Pilar Soldado, 14 años

                Colegio Entreolivos (Sevilla)  

    Julia miraba a través de la ventana del salón. Aquel día parecía que iba a ser uno de los más bonitos de todo el verano. Pero no salió a charlar al parque con sus amigas ni a disfrutar del sol para que le acariciase sus arrugas marcadas de la frente y de las comisuras de la boca.

    Años atrás sí habría sabido aprovechar este tipo de días, ahora ya no. Es una anciana sola, un poco amargada. Por alguna razón, su hija se había marchado a Barcelona. “Seguramente es por el trabajo”, pensaba. Pero ahora, mirando los retratos del salón, aquella pregunta le golpeaba continuamente en el cerebro.

    -¿Hola? Ángela, ¿Eres tú? –saludó Julia a través del teléfono.

    -Sí mamá. Hace tiempo que no te llamaba, perdóname. Y tú, ¿cómo estás?

    -Muy sola. Te estaba echando de menos. ¿Cuándo volverás para visitarme? Hace ya un año que no te veo…

    -Lo siento, mamá. Ya sabes, el trabajo….

    -¡Ah! Claro, hija, es verdad. Bueno, tú no te preocupes por mí, pero a ver si un día encuentras un hueco y te vienes en avión.

    -Mamá, no sabes cuánto te extraño, pero ahora mismo no puede ser. Llámame la próxima vez que quieras algo, que ahora mismo estoy muy ocupada.

    -Sí, Ángela. Bueno, mi niña, cuídate mucho ¿Vale? Adiós. Te quiero.

    -Adiós, mamá. Yo también te quiero mucho.

    Julia colgó el teléfono. ¿Cómo podía ser que su hija estuviese tan ocupada como para no visitarle, para ni siquiera telefonearle? Una oleada de rabia se apoderó de su corazón. ¿Cómo podía tener una hija tan desagradecida?

***

    -¡Oh! Muchas gracias señora, se lo agradezco de todo corazón. Dios se lo pague –dijo Ángela al recibir la moneda de un euro.

    Minutos antes había mantenido una conversación con su madre. Hacía mucho tiempo que no hablaba con ella, pues el dinero recaudado en los últimos días no le alcanzaba para recargar su móvil.

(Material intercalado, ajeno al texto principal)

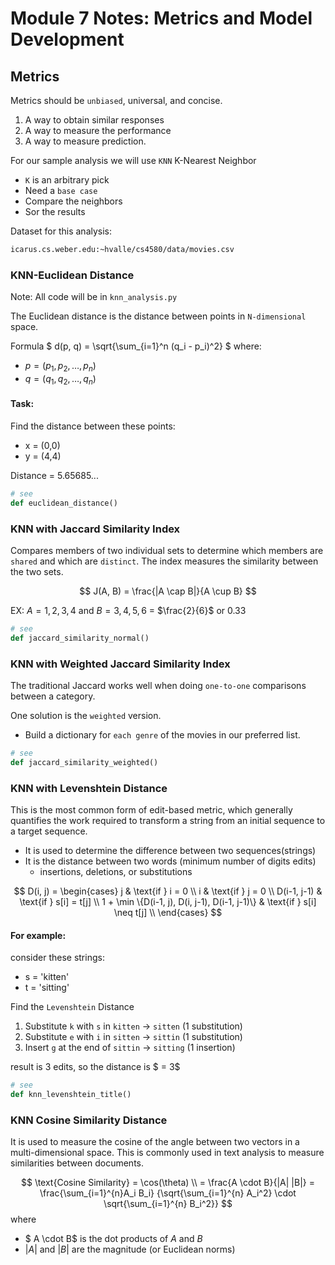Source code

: # Module 7 Notes: Metrics and Model Development


## Metrics

Metrics should be `unbiased`, universal, and concise.
    
1. A way to obtain similar responses
2. A way to measure the performance 
3. A way to measure prediction. 

For our sample analysis we will use `KNN` K-Nearest Neighbor
- `K` is an arbitrary pick
- Need a `base case`
- Compare the neighbors
- Sor the results

Dataset for this analysis: 
```bash
icarus.cs.weber.edu:~hvalle/cs4580/data/movies.csv
```

### KNN-Euclidean Distance

Note: All code will be in `knn_analysis.py`

The Euclidean distance is the distance between points in `N-dimensional` space.

Formula
$
d(p, q) = \sqrt{\sum_{i=1}^n (q_i - p_i)^2}
$
where:
- $p = (p_1, p_2, \dots, p_n)$
- $q = (q_1, q_2, \dots, q_n)$

#### Task: 
Find the distance between these points:
- x = (0,0)
- y = (4,4)

Distance = 5.65685...

```python
# see
def euclidean_distance()
```

### KNN with Jaccard Similarity Index
Compares members of two individual sets to determine which members are `shared` and which are `distinct`. The index measures the similarity between the two sets.

$$
J(A, B) = \frac{|A \cap B|}{A \cup B}
$$

EX: $A = {1, 2, 3, 4}$ and $B = {3, 4, 5, 6}$ = $\frac{2}{6}$ or $0.33$

```python
# see
def jaccard_similarity_normal()
```

### KNN with Weighted Jaccard Similarity Index
The traditional Jaccard works well when doing `one-to-one` comparisons between a category. 

One solution is the `weighted` version.
- Build a dictionary for `each genre` of the movies in our preferred list.

```python
# see
def jaccard_similarity_weighted()
```

### KNN with Levenshtein Distance
This is the most common form of edit-based metric, which generally quantifies the work required to transform a string from an initial sequence to a target sequence.
- It is used to determine the difference between two sequences(strings)
- It is the distance between two words (minimum number of digits edits)
  - insertions, deletions, or substitutions

$$
D(i, j) = 
\begin{cases}
j & \text{if } i = 0 \\
i & \text{if } j = 0 \\
D(i-1, j-1) & \text{if } s[i] = t[j] \\
1 + \min \{D(i-1, j), D(i, j-1), D(i-1, j-1)\} & \text{if } s[i] \neq t[j] \\
\end{cases}
$$

#### For example:
consider these strings:
- s = 'kitten'
- t = 'sitting'

Find the `Levenshtein` Distance
1. Substitute `k` with `s` in `kitten` -> `sitten` (1 substitution)
2. Substitute `e` with `i` in `sitten` -> `sittin` (1 substitution)
3. Insert `g` at the end of `sittin` -> `sitting` (1 insertion)

result is 3 edits, so the distance is $ = 3$
```python
# see
def knn_levenshtein_title()
```

### KNN Cosine Similarity Distance
It is used to measure the cosine of the angle between two vectors in a multi-dimensional space. This is commonly used in text analysis to measure similarities between documents.

$$
\text{Cosine Similarity} = \cos(\theta)  \\
= \frac{A \cdot B}{|A| |B|}
= \frac{\sum_{i=1}^{n}A_i B_i} {\sqrt{\sum_{i=1}^{n} A_i^2} \cdot \sqrt{\sum_{i=1}^{n} B_i^2}}
$$
where
- $ A \cdot B$ is the dot products of $A$ and $B$
- $|A|$ and $|B|$ are the magnitude (or Euclidean norms)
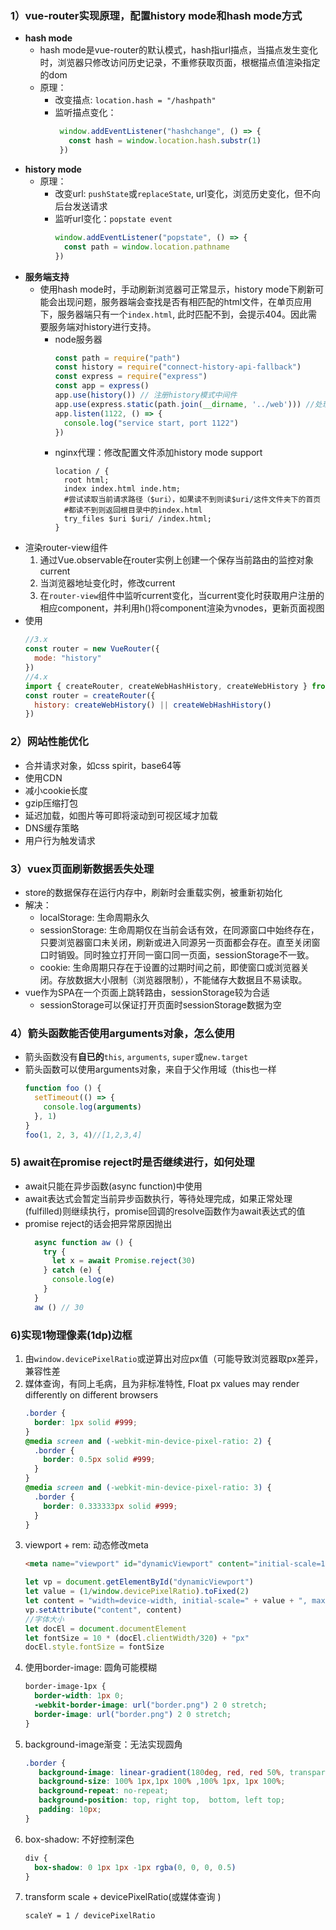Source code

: ### 1）vue-router实现原理，配置history mode和hash mode方式
- **hash mode**
    - hash mode是vue-router的默认模式，hash指url描点，当描点发生变化时，浏览器只修改访问历史记录，不重修获取页面，根椐描点值渲染指定的dom
    - 原理：
        - 改变描点: <code>location.hash = "/hashpath"</code>
        - 监听描点变化：
          ```js
           window.addEventListener("hashchange", () => {
             const hash = window.location.hash.substr(1)
           }) 
          ```
- **history mode**
    - 原理：
        - 改变url: <code>pushState</code>或<code>replaceState</code>, url变化，浏览历史变化，但不向后台发送请求
        - 监听url变化：<code>popstate event</code>
            ```js
            window.addEventListener("popstate", () => {
              const path = window.location.pathname
            })
            ```
- **服务端支持**
    - 使用hash mode时，手动刷新浏览器可正常显示，history mode下刷新可能会出现问题，服务器端会查找是否有相匹配的html文件，在单页应用下，服务器端只有一个<code>index.html</code>, 此时匹配不到，会提示404。因此需要服务端对history进行支持。
        - node服务器
            ```js
            const path = require("path")
            const history = require("connect-history-api-fallback")
            const express = require("express")
            const app = express()
            app.use(history()) // 注册history模式中间件
            app.use(express.static(path.join(__dirname, '../web'))) //处理表态资源中间件，假设网站根目录../web
            app.listen(1122, () => {
              console.log("service start, port 1122")
            })
            ```
        - nginx代理：修改配置文件添加history mode support
          ```
          location / {
            root html;
            index index.html inde.htm;
            #尝试读取当前请求路径（$uri），如果读不到则读$uri/这件文件夹下的首页
            #都读不到则返回根目录中的index.html
            try_files $uri $uri/ /index.html;
          }
          ```
- 渲染router-view组件
    1. 通过Vue.observable在router实例上创建一个保存当前路由的监控对象current
    2. 当浏览器地址变化时，修改current
    3. 在<code>router-view</code>组件中监听current变化，当current变化时获取用户注册的相应component，并利用h()将component渲染为vnodes，更新页面视图
- 使用
  ```js
  //3.x
  const router = new VueRouter({
    mode: "history"
  })
  //4.x
  import { createRouter, createWebHashHistory, createWebHistory } from "vue-router"
  const router = createRouter({
    history: createWebHistory() || createWebHashHistory()
  })
  ```

### 2）网站性能优化
- 合并请求对象，如css spirit，base64等
- 使用CDN
- 减小cookie长度
- gzip压缩打包
- 延迟加载，如图片等可即将滚动到可视区域才加载
- DNS缓存策略
- 用户行为触发请求

### 3）vuex页面刷新数据丢失处理
- store的数据保存在运行内存中，刷新时会重载实例，被重新初始化
- 解决：
    - localStorage: 生命周期永久
    - sessionStorage: 生命周期仅在当前会话有效，在同源窗口中始终存在，只要浏览器窗口未关闭，刷新或进入同源另一页面都会存在。直至关闭窗口时销毁。同时独立打开同一窗口同一页面，sessionStorage不一致。
    - cookie: 生命周期只存在于设置的过期时间之前，即使窗口或浏览器关闭。存放数据大小限制（浏览器限制），不能储存大数据且不易读取。
- vue作为SPA在一个页面上跳转路由，sessionStorage较为合适
    - sessionStorage可以保证打开页面时sessionStorage数据为空

### 4）箭头函数能否使用arguments对象，怎么使用
- 箭头函数没有**自已的**<code>this</code>, <code>arguments</code>, <code>super</code>或<code>new.target</code>
- 箭头函数可以使用arguments对象，来自于父作用域（this也一样
  ```js
  function foo () {
    setTimeout(() => {
      console.log(arguments)
    }, 1)
  }
  foo(1, 2, 3, 4)//[1,2,3,4]
  ```

### 5) await在promise reject时是否继续进行，如何处理
- await只能在异步函数(async function)中使用
- await表达式会暂定当前异步函数执行，等待处理完成，如果正常处理(fulfilled)则继续执行，promise回调的resolve函数作为await表达式的值
- promise reject的话会把异常原因抛出
  ```js
    async function aw () {
      try {
        let x = await Promise.reject(30)
      } catch (e) {
        console.log(e)
      }
    }
    aw () // 30
  ```
  
### 6)实现1物理像素(1dp)边框
1. 由<code>window.devicePixelRatio</code>或逆算出对应px值（可能导致浏览器取px差异，兼容性差
2. 媒体查询，有同上毛病，且为非标准特性, Float px values may render differently on different browsers
   ```css
   .border {
     border: 1px solid #999;
   }
   @media screen and (-webkit-min-device-pixel-ratio: 2) {
     .border {
       border: 0.5px solid #999;
     }
   }
   @media screen and (-webkit-min-device-pixel-ratio: 3) {
     .border {
       border: 0.333333px solid #999;
     }
   }
   ```
3. viewport + rem: 动态修改meta
   ```html
   <meta name="viewport" id="dynamicViewport" content="initial-scale=1, maximum-scale=1, user-scalable=no">
   ```
   ```js
   let vp = document.getElementById("dynamicViewport")  
   let value = (1/window.devicePixelRatio).toFixed(2)
   let content = "width=device-width, initial-scale=" + value + ", maximum-scale=" + value + ", minimum-scale=" + value + ", user-scalable=no"
   vp.setAttribute("content", content)
   //字体大小
   let docEl = document.documentElement
   let fontSize = 10 * (docEl.clientWidth/320) + "px"
   docEl.style.fontSize = fontSize
   ``` 
4. 使用border-image: 圆角可能模糊
   ```css
   border-image-1px {
     border-width: 1px 0;
     -webkit-border-image: url("border.png") 2 0 stretch;
     border-image: url("border.png") 2 0 stretch;
   }
   ```
5. background-image渐变：无法实现圆角
   ```css
   .border {
      background-image: linear-gradient(180deg, red, red 50%, transparent 50%), linear-gradient(270deg, red, red 50%, transparent 50%), linear-gradient(0deg, red, red 50%, transparent 50%), linear-gradient(90deg, red, red 50%, transparent 50%);
      background-size: 100% 1px,1px 100% ,100% 1px, 1px 100%;
      background-repeat: no-repeat;
      background-position: top, right top,  bottom, left top;
      padding: 10px;
   }
   ```
6. box-shadow: 不好控制深色
   ```css
   div {
     box-shadow: 0 1px 1px -1px rgba(0, 0, 0, 0.5)
   }
   ```
7. transform scale + devicePixelRatio(或媒体查询 )
   ```
   scaleY = 1 / devicePixelRatio
   ```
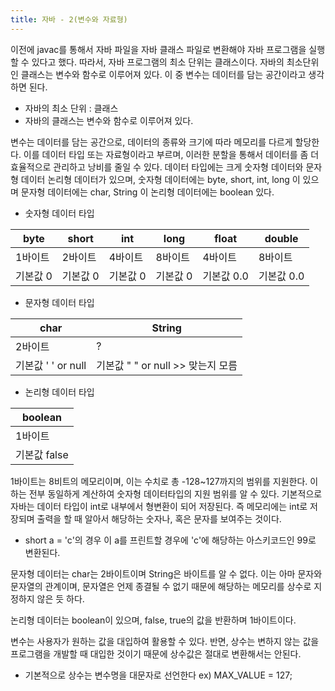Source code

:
 ```yaml
---
title: 자바 - 2(변수와 자료형)
---
```


이전에 javac를 통해서 자바 파일을 자바 클래스 파일로 변환해야 자바 프로그램을 실행할 수 있다고 했다. 따라서, 자바 프로그램의 최소 단위는 클래스이다.
자바의 최소단위인 클래스는 변수와 함수로 이루어져 있다. 이 중 변수는 데이터를 담는 공간이라고 생각하면 된다.

- 자바의 최소 단위 : 클래스
- 자바의 클래스는 변수와 함수로 이루어져 있다.

변수는 데이터를 담는 공간으로, 데이터의 종류와 크기에 따라 메모리를 다르게 할당한다. 이를 데이터 타입 또는 자료형이라고 부르며, 이러한 분할을 통해서 데이터를 좀 더 효율적으로 관리하고 낭비를 줄일 수 있다.
데이터 타입에는 크게 숫자형 데이터와 문자형 데이터 논리형 데이터가 있으며, 숫자형 데이터에는 byte, short, int, long 이 있으며 문자형 데이터에는 char, String 이 논리형 데이터에는 boolean 있다.


 - 숫자형 데이터 타입
 
| byte | short | int |long|float|double|
| -------- |  -------- |  -------- | -------- | -------- | -------- |
| 1바이트     | 2바이트     | 4바이트     | 8바이트|4바이트|8바이트|
|기본값 0|기본값 0|기본값 0|기본값 0|기본값 0.0|기본값 0.0|

- 문자형 데이터 타입

|char | String|
| -------- | -------- |
| 2바이트     | ?     | 
기본값 ' ' or null|기본값 " " or null >> 맞는지 모름|

- 논리형 데이터 타입

| boolean |
| -------- |
| 1바이트     | 
|기본값 false|


1바이트는 8비트의 메모리이며, 이는 수치로 총 -128~127까지의 범위를 지원한다. 이하는 전부 동일하게 계산하여 숫자형 데이터타입의 지원 범위를 알 수 있다.
기본적으로 자바는 데이터 타입이 int로 내부에서 형변환이 되어 저장된다. 즉 메모리에는 int로 저장되며 출력을 할 때 알아서 해당하는 숫자나, 혹은 문자를 보여주는 것이다. 

- short a = 'c'의 경우 이 a를 프린트할 경우에 'c'에 해당하는 아스키코드인 99로 변환된다.

문자형 데이터는 char는 2바이트이며 String은 바이트를 알 수 없다. 이는 아마 문자와 문자열의 관계이며, 문자열은 언제 종결될 수 없기 때문에 해당하는 메모리를 상수로 지정하지 않은 듯 하다. 

논리형 데이터는 boolean이 있으며, false, true의 값을 반환하며 1바이트이다.

변수는 사용자가 원하는 값을 대입하여 활용할 수 있다. 반면, 상수는 변하지 않는 값을 프로그램을 개발할 때 대입한 것이기 때문에 상수값은 절대로 변환해서는 안된다.

- 기본적으로 상수는 변수명을 대문자로 선언한다 ex) MAX_VALUE = 127;
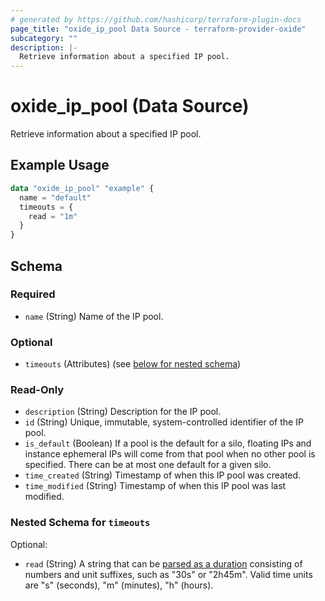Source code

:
 ```yaml
---
# generated by https://github.com/hashicorp/terraform-plugin-docs
page_title: "oxide_ip_pool Data Source - terraform-provider-oxide"
subcategory: ""
description: |-
  Retrieve information about a specified IP pool.
---
```


# oxide_ip_pool (Data Source)

Retrieve information about a specified IP pool.

## Example Usage

```terraform
data "oxide_ip_pool" "example" {
  name = "default"
  timeouts = {
    read = "1m"
  }
}
```

<!-- schema generated by tfplugindocs -->
## Schema

### Required

- `name` (String) Name of the IP pool.

### Optional

- `timeouts` (Attributes) (see [below for nested schema](#nestedatt--timeouts))

### Read-Only

- `description` (String) Description for the IP pool.
- `id` (String) Unique, immutable, system-controlled identifier of the IP pool.
- `is_default` (Boolean) If a pool is the default for a silo, floating IPs and instance ephemeral IPs will come from that pool when no other pool is specified. There can be at most one default for a given silo.
- `time_created` (String) Timestamp of when this IP pool was created.
- `time_modified` (String) Timestamp of when this IP pool was last modified.

<a id="nestedatt--timeouts"></a>
### Nested Schema for `timeouts`

Optional:

- `read` (String) A string that can be [parsed as a duration](https://pkg.go.dev/time#ParseDuration) consisting of numbers and unit suffixes, such as "30s" or "2h45m". Valid time units are "s" (seconds), "m" (minutes), "h" (hours).
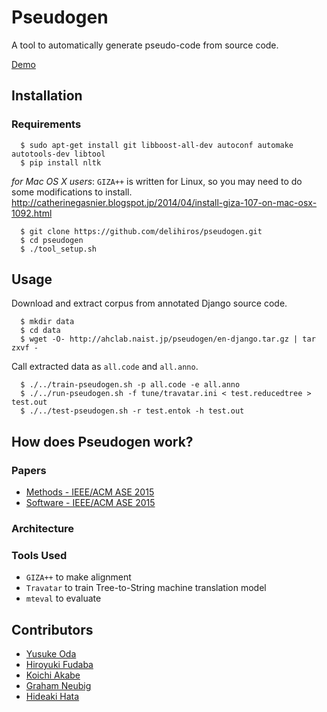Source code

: # Pseudogen

A tool to automatically generate pseudo-code from source code.

[Demo](http://ahclab.naist.jp/pseudogen/)

## Installation

### Requirements

```
  $ sudo apt-get install git libboost-all-dev autoconf automake autotools-dev libtool
  $ pip install nltk
```

*for Mac OS X users*:
`GIZA++` is written for Linux, so you may need to do some modifications to install.
http://catherinegasnier.blogspot.jp/2014/04/install-giza-107-on-mac-osx-1092.html

```
  $ git clone https://github.com/delihiros/pseudogen.git
  $ cd pseudogen
  $ ./tool_setup.sh
```

## Usage

Download and extract corpus from annotated Django source code.

```
  $ mkdir data
  $ cd data
  $ wget -O- http://ahclab.naist.jp/pseudogen/en-django.tar.gz | tar zxvf -
```

Call extracted data as `all.code` and `all.anno`.

```
  $ ./../train-pseudogen.sh -p all.code -e all.anno
  $ ./../run-pseudogen.sh -f tune/travatar.ini < test.reducedtree > test.out
  $ ./../test-pseudogen.sh -r test.entok -h test.out
```


## How does Pseudogen work?

### Papers

+ [Methods - IEEE/ACM ASE 2015](http://www.phontron.com/paper/oda15ase.pdf)
+ [Software - IEEE/ACM ASE 2015](http://www.phontron.com/paper/fudaba15asedemo.pdf)

### Architecture

### Tools Used

+ `GIZA++` to make alignment
+ `Travatar` to train Tree-to-String machine translation model
+ `mteval` to evaluate

## Contributors

+ [Yusuke Oda](http://odaemon.com)
+ [Hiroyuki Fudaba](http://delihiros.github.io)
+ [Koichi Akabe](http://isw3.naist.jp/~koichi-a/)
+ [Graham Neubig](http://phontron.com/)
+ [Hideaki Hata](http://isw3.naist.jp/~hata/)
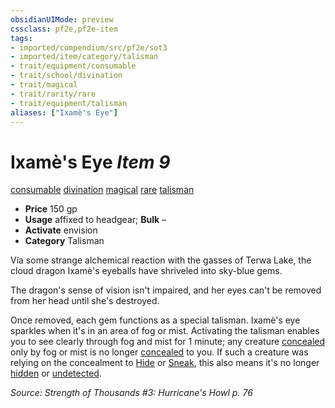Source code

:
 ```yaml
---
obsidianUIMode: preview
cssclass: pf2e,pf2e-item
tags:
- imported/compendium/src/pf2e/sot3
- imported/item/category/talisman
- trait/equipment/consumable
- trait/school/divination
- trait/magical
- trait/rarity/rare
- trait/equipment/talisman
aliases: ["Ixamè's Eye"]
---
```

# Ixamè's Eye *Item 9*  
[consumable](consumable.md)  [divination](divination.md)  [magical](magical.md)  [rare](rare.md)  [talisman](talisman.md)  

- **Price** 150 gp
- **Usage** affixed to headgear; **Bulk** –
- **Activate** envision
- **Category** Talisman

Via some strange alchemical reaction with the gasses of Terwa Lake, the cloud dragon Ixamè's eyeballs have shriveled into sky-blue gems.

The dragon's sense of vision isn't impaired, and her eyes can't be removed from her head until she's destroyed.

Once removed, each gem functions as a special talisman. Ixamè's eye sparkles when it's in an area of fog or mist. Activating the talisman enables you to see clearly through fog and mist for 1 minute; any creature [concealed](conditions.md#Concealed) only by fog or mist is no longer [concealed](conditions.md#Concealed) to you. If such a creature was relying on the concealment to [Hide](rules/actions/hide.md) or [Sneak](sneak.md), this also means it's no longer [hidden](conditions.md#Hidden) or [undetected](conditions.md#Undetected).

*Source: Strength of Thousands #3: Hurricane's Howl p. 76*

    Hacía medio año que su empresa había quebrado y Ángela se encontraba bajo los techos de un antiguo centro comercial, rodeada de inmigrantes y mendigos, sola y sin trabajo.

    ¿Cómo podría viajar hasta Sevilla? Había tenido a su madre viviendo en el engaño. Sabía que eso no estaba bien, pero así podría mantener viva la llamita de esperanza de Julia. Ella pensaba que su hija trabajaba en Barcelona para una importante compañía y que su jornada laboral ocupaba la semana entera, también los días festivos. ¿Cómo podría confesarle la situación en la que estaba?

    Todos los días la chica se levantaba entre un revoltijo de trapos y cartones. Se alimentaba con los desperdicios del supermercado que repartía con los inmigrantes.

    Cada día intentaba levantarse con la esperanza de que iba a rehacer su vida.

***


    Julia no salió de casa. No hizo la cama, no invitó a las vecinas a comer. Estaba tan furiosa que la ira no la dejaba pensar con claridad. En su cerebro se repetía un “vaya hija desagradecida. No me puedo creer que no tenga un ratito para su madre ¡Ni siquiera me visitó en Navidad! Trabajo, trabajo y más trabajo. Y luego fiesta y diversión. Si ella tuviera hijos, quizás…”

    Pero la conciencia también le decía: “¡Anda, dale tiempo, mujer! ¿No es acaso tu única hija? Deja que se dé cuenta de que la necesitas…”

***

    Un grupo de reporteros de televisión se acercó a Ángela. Estaban grabando un programa sobre la mendicidad urbana.

    -Señorita, ¿qué hace usted en este lugar con todos estos inmigrantes?

    -Pues vivir como podemos. Aquí cada uno tiene una historia diferente y al final, como pueden ver, hemos acabado juntos, luchando por sobrevivir.

    -Y a usted, ¿qué le ha pasado?

    -Pues mire, mi empresa quebró y yo, como vivía en un piso en alquiler no pude pagarlo. Llevo aquí medio año, alimentándonos de lo que nos regalan -respondió.

    -¿No tiene usted a nadie, amigos o familia, que la ayude?

    -La verdad es que sí tengo una persona, pero no me gustaría que supiese en la situación en la que me encuentro. Ella piensa que sigo en mi trabajo y que no la llamo por el poco tiempo de descanso que tengo. Prefiero que viva feliz a que se entristezca por mi pobreza.

    Cientos de kilómetros más al sur, Julia derramó gruesas lágrimas frente a la pantalla del televisor.